L’istanza di rinnovo del permesso di soggiorno per motivi di lavoro è stata rigettata in quanto il marocchino era stato condannato a 8 mesi di reclusione ed alla multa di 200 euro per furto di energia elettrica aggravato dall’aver commesso il fatto con violenza sulle cose. Una condanna che, per la difesa, non significa che l’uomo sia pericoloso socialmente, inoltre il reato in fase di appello si è prescritto. La Questura, inoltre, “non avrebbe tenuto conto della situazione familiare del ricorrente e delle pratiche di ricongiungimento avviate al fine del ricongiungimento in Italia della moglie e dei figli”.

Per i giudici amministrativi il ricorso è, però, infondato e va respinto. Per quanto riguarda la condanna che sia intervenuta la prescrizione non fa differenza, rimane “sintomo della pericolosità sociale del reo e sicuro indice della mancata comprensione del disvalore della condotta illecita serbata”. D’altronde l’uomo era già stato condannato nel 1997 per il reato di tentato sequestro di una persona minore d’età.

Per quanto riguarda i legami familiari essi appaiono molto labili, visto che “la coniuge del ricorrente ed i figli minori (attualmente residenti in Marocco) non hanno chiesto il rinnovo del permesso di soggiorno in Italia scaduto il 24 febbraio 2015”.

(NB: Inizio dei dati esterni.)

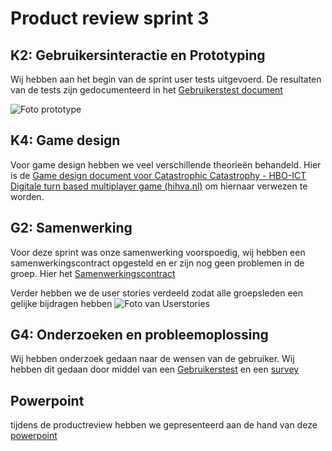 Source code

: # Product review sprint 3

## K2: Gebruikersinteractie en Prototyping
Wij hebben aan het begin van de sprint user tests uitgevoerd. De resultaten van de tests zijn gedocumenteerd in het [Gebruikerstest document](https://propedeuse-hbo-ict.dev.hihva.nl/onderwijs/2023-2024/out-d-se-gd/blok-4/suuleewooyaa34/Groepje/Sprint%203/user-testplan-sprint-3/)  

![Foto prototype]()

## K4: Game design
Voor game design hebben we veel verschillende theorieën behandeld. Hier is de [Game design document voor Catastrophic Catastrophy - HBO-ICT Digitale turn based multiplayer game (hihva.nl)](https://propedeuse-hbo-ict.dev.hihva.nl/onderwijs/2023-2024/out-d-se-gd/blok-4/suuleewooyaa34/Groepje/Game-design/) om hiernaar verwezen te worden.

## G2: Samenwerking
Voor deze sprint was onze samenwerking voorspoedig, wij hebben een samenwerkingscontract opgesteld en er zijn nog geen problemen in de groep. 
Hier het 
[Samenwerkingscontract](https://suuleewooyaa34-propedeuse-hbo-ict-onderwijs-2023-379a4339aa11c7.dev.hihva.nl/Groepje/Samenwerkings-contract/ )

Verder hebben we de user stories verdeeld zodat alle groepsleden een gelijke bijdragen hebben
![Foto van Userstories]()

## G4: Onderzoeken en probleemoplossing
Wij hebben onderzoek gedaan naar de wensen van de gebruiker. Wij hebben dit gedaan door middel van een [Gebruikerstest](https://propedeuse-hbo-ict.dev.hihva.nl/onderwijs/2023-2024/out-d-se-gd/blok-4/suuleewooyaa34/Groepje/Sprint%203/user-testplan-sprint-3/ ) en een [survey]()

## Powerpoint
tijdens de productreview hebben we gepresenteerd aan de hand van deze [powerpoint]( https://icthva-my.sharepoint.com/:p:/r/personal/doortje_geuze_hva_nl/_layouts/15/Doc.aspx?sourcedoc=%7BE14DDAEE-D3CE-4D33-83ED-E2C90C91F82C%7D&file=Presentatie%20product%20review%20sprint%203.pptx&action=edit&mobileredirect=true)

Risulta ai giudici, infine, che “la cui paternità è stata dichiarata con sentenza del Tribunale per i Minorenni dell’Umbria, non risultando dalla documentazione in atti alcun effettivo ed apprezzabile legame familiare con il padre” e che il secondo figlio risultava sconosciuto alla Questura di Perugia e anche in questo caso la “paternità è stata accertata in giudiziaria”. Elementi che secondo i giudici provano la scarsa attenzione alla famiglia da parte dell’uomo.

Un ultimo appunto dei giudici amministrativi riguarda la mancata traduzione degli atti nella lingua dell’uomo: “ha soggiornato in Italia per ben 27 anni e dunque certamente in possesso delle capacità linguistiche necessarie alla comprensione di atti redatti in lingua italiana”.

Da qui il rigetto del ricorso e la condanna al pagamento di 1.500 euro come spese del giudizio in favore del Ministero dell’Interno.